Honeywell sought help maintaining accuracy in the machining process
Honeywell Aerospace, part of global commercial and consumer engineering conglomerate Honeywell, produces a large number of the impellers and blisks used in commercial aeroplanes. The impellers, which are essentially radial and axial compressors, rely on a workpiece datum being maintained throughout the machining process to ensure that they are suitable for use. If the workpiece datum point is not maintained, the impeller will be considered incompatible and will require rework, repair or scrapping entirely.
To help maintain accuracy in the machining process, Honeywell turned to global engineering company Renishaw to supply a RMP600 high-accuracy machine tool probing system and Productivity+ PC-based inspection software for machining centres. The technology allows Honeywell to take measurements prior to machining and detect any axial displacement early in the process.
Honeywell conducts its impeller machining process at its manufacturing plant in Chihuahua, Mexico. Grinding, milling, turning and drilling processes are all carried out regularly and the facility is equipped with the latest machinery.
Impellers produced here come in various sizes from 14 inches to 17 inches in diameter. The majority are made of titanium. One is manufactured in aluminium.
The Chihuahua plant is a provider for the Honeywell assembly plant in Phoenix, Ariz., where aircraft turbines are assembled and tested.
If the workpiece datum of a finished part is off center, the impeller must be submitted for design analysis, in which a designer reviews the component and decides whether it can be used.
Each analysis costs approximately $66,900 per part and lengthens the manufacturing process.
Production alone can take up to 60 hours, and uses around 130 tools, including assembly in the machine. At Honeywell, this production time is scheduled over a two-week period. If the part is found to be off center after it is machined, the required analysis can take an additional week.
This leads to machine downtime and delays in the workflow, both of which have an impact on the production time and the cost of manufacture.
Axial displacement at issue
“During the impeller machining process, Honeywell found that the workpiece datum was not being maintained axially, resulting in an increase in the time taken to finish a part,” said Raúl Barriga, sales director at Renishaw Mexico.
Axial displacement of the central point of origin can occur as a result of incorrect part setup, which can be caused by operator error, a damaged fixture, and/or burrs left on the part from a previous machining operation.
When the first cycle of Honeywell’s impeller production process came to an end, Luis Adrian Gallegos, manufacturing engineer at Honeywell, discussed the ways that the company could reduce misalignment during the machining process with his quality product engineer.
“After the first cycle, we knew that we needed to improve our machining process, but didn’t want to make a huge investment,” Gallegos said. “We met with Renishaw to discuss the possibility of using a high-precision compact touch probe, along with Renishaw software, to measure the parts prior to machining and detect any misalignment so that they can be corrected before machining.

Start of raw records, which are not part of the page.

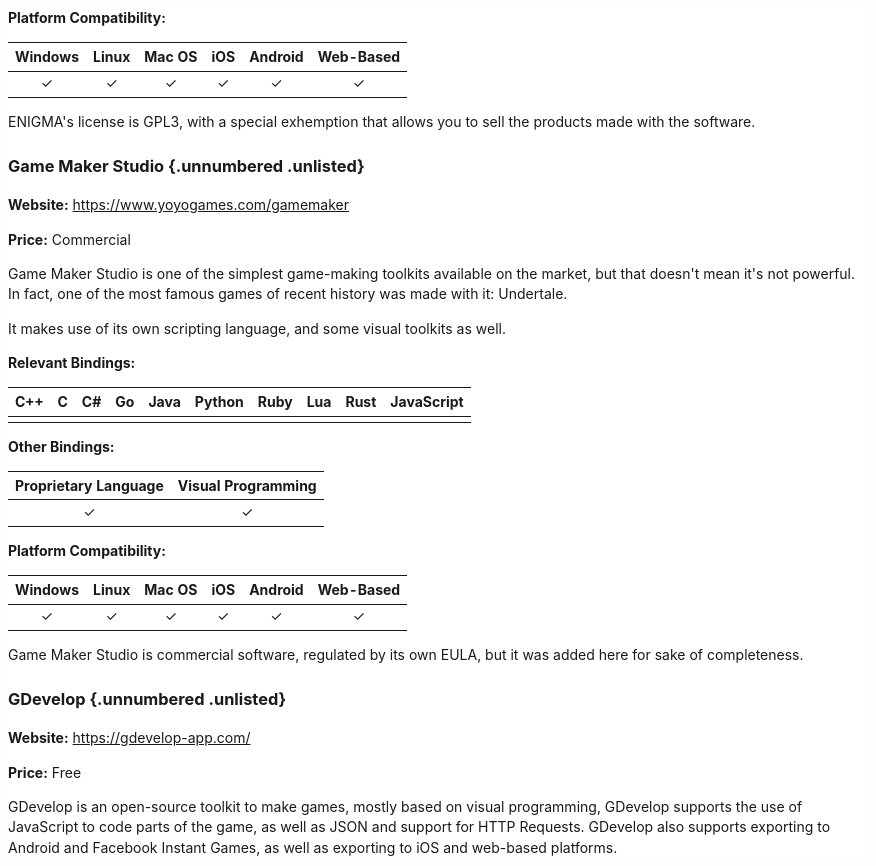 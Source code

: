 **Platform Compatibility:**

| Windows    | Linux      | Mac OS     | iOS        | Android    | Web-Based  |
|:-------:   |:-----:     |:------:    |:---:       |:-------:   |:---------: |
| ✓ | ✓ | ✓ | ✓ | ✓ | ✓ |

ENIGMA's license is GPL3, with a special exhemption that allows you to sell the products made with the software.

### Game Maker Studio {.unnumbered .unlisted}

**Website:** <https://www.yoyogames.com/gamemaker>

**Price:** Commercial

Game Maker Studio is one of the simplest game-making toolkits available on the market, but that doesn't mean it's not powerful. In fact, one of the most famous games of recent history was made with it: Undertale.

It makes use of its own scripting language, and some visual toolkits as well.

**Relevant Bindings:**

| C++        | C          | C#         | Go         | Java       | Python     | Ruby       | Lua        | Rust       | JavaScript |
|:-:         |:-:         |:-:         |:-:         |:-:         |:-:         |:-:         |:-:         |:-:         |:-:         |
|            |            |            |            |            |            |            |            |            |            |

**Other Bindings:**

| Proprietary Language | Visual Programming |
| :-:                  | :-:                |
| ✓           | ✓         |

**Platform Compatibility:**

| Windows    | Linux      | Mac OS     | iOS        | Android    | Web-Based  |
|:-------:   |:-----:     |:------:    |:---:       |:-------:   |:---------: |
| ✓ | ✓ | ✓ | ✓ | ✓ | ✓ |

Game Maker Studio is commercial software, regulated by its own EULA, but it was added here for sake of completeness.

### GDevelop {.unnumbered .unlisted}

**Website:** <https://gdevelop-app.com/>

**Price:** Free

GDevelop is an open-source toolkit to make games, mostly based on visual programming, GDevelop supports the use of JavaScript to code parts of the game, as well as JSON and support for HTTP Requests. GDevelop also supports exporting to Android and Facebook Instant Games, as well as exporting to iOS and web-based platforms.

“After exploring our options, we decided to purchase an RMP600 machine tool probe with radio signal transmission. This offered all the benefits of automated job set-up and had the capacity to measure the geometry of complex 3D parts, such as our impellers.”
During the machining process, the Renishaw probe touches the part in various places to identify whether there are any errors or misalignments.
“The probe helps us detect any inaccuracies before a defect occurs,” Gallegos said. “Previously, we had no way of identifying a problem until 16 hours of machining and over an hour of measuring had passed. We can now receive some warning that a part is incorrect and perform the necessary corrective actions before precious machining time and resources are wasted.”
“As well as investing in a probe, Honeywell also opted for PC-based inspection software, Productivity+, for its machining centers. This provided Honeywell with an easy-to-use programming environment for incorporating inspection probe routines and in-process decision making into machining cycles. The software helped simplify component setup and part verification, and assisted in core areas of the machining process: process and job set-up, and part and tool identification. Productivity+ also helps in post-process reporting, as it gathers information about the completed process and helps with decision-making for subsequent operations and processes,” Barriga said.
“Since we started using the RMP600 touch probe and Productivity+ inspection software, we have had no discrepancies, scrap or faults in production,” Gallegos said. “The software helps perform control tasks during the machining process, such as monitoring the status of the tool, updating the tool measurement and adaptive machining, depending on the results gathered by the probe.
“With the help of the Renishaw probe and software, Honeywell can be sure that the machining process will run as expected,” he added. “Before the new technology was introduced, the machine operator would fit the part, set the gauge and state the diameter and the faces. If any of this information was missed, inaccurate, or if the fixture was damaged, the final product would not be suitable. Now, we can nip any defects in the bud by detecting them in advance.
“Although it was always possible to rework incorrect parts after machining, it did come at a cost to the business. Receiving real-time data from the Renishaw on-machine probing system helps eliminate the chance of the same problems occurring on multiple parts, as we are able to adapt the machining process based on feedback from the probe. Renishaw’s equipment has helped us improve our machining process, reduce machine downtime and produce right-first-time impellers for today’s commercial aerospace sector,” Gallegos said.